Google Chrome dropped MathML feature since the 25th version, which also affected all browsers that use the Chromium engine, such as Yandex.

Therefore, I tinkered this demo (iframe) page on Firefox.

When I tested it on Chrome, because it doesn't have MathML module, jqMath automatically used the CSS and native HTML elements fallback.

Currently

In January 2023 Chrome (and other Chromium‑based browsers such as Edge) re‑introduced native MathML support, based on the newer MathML Core specification. This support has been enabled by default in stable Chrome releases since version 109.

MathML on MDN


Advantage

jqMath doesn't provide images fallback for substituting the characters. That's why it's much faster and way smaller in size than MathJax. All the rendering work is done by the MathML module within the browser (which has it).


Disadvantage

It will only be displayed as it should be on browsers that support MathML. Otherwise, it uses the CSS fallback. The rendering isn't quite similar with browser using MathML: the positioning and fonts.

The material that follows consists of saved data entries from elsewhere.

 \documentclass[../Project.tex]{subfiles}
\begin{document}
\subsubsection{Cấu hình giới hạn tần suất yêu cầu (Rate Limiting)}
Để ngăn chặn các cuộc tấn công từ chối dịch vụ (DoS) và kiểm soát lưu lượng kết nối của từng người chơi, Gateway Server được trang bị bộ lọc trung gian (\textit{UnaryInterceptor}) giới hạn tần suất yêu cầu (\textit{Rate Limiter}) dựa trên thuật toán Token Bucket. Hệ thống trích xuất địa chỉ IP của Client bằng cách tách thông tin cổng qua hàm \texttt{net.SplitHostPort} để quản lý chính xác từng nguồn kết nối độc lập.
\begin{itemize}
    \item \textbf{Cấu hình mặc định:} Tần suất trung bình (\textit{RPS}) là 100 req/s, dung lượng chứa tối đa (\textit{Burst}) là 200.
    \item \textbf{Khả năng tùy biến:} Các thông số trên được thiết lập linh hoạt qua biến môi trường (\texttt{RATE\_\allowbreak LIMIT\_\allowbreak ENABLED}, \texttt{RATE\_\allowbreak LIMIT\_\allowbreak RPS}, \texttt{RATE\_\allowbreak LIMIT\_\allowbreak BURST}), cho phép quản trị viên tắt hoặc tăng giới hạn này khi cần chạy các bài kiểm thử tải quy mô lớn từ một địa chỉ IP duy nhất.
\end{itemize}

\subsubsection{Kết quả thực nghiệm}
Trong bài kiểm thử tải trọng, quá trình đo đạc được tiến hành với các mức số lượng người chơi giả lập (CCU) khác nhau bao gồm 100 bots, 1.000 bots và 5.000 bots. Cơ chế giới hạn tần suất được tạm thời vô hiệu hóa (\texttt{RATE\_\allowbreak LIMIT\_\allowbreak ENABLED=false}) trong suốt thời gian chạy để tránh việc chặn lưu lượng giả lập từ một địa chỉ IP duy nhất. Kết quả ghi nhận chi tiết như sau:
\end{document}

Nevertheless, it still shows proper mathematical expressions without any images. This is useful for mathematical related posts.


The Markup

We can download the source (CSS and JavaScript libraries) on MathScribe v0.4.0 website. Then host them on our own server / cloud storage.

Or, use files hosted on MathScribe:

CSS Resource

JavaScript Resource

Or, from JSDelivr — by Xianpo (Alan) Lu.


The Markup Order

We can place these in the head section of the page.

On Blogger, for a single post, we can include these just on top of the post, before any content.

Or even further, we can include these in the head using conditional b:if, so that only particular post(s) which has(have) mathematical expressions in it will retrieve the jqMath resources.


Demo Snapshot on Firefox

jqMath demo snapshot on Firefox

Demo Snapshot on Chrome

jqMath demo snapshot on Chrome

Demonstration Using iframe

See the Pen jqMath Test by Monkey Raptor (@monkeyraptor) on CodePen.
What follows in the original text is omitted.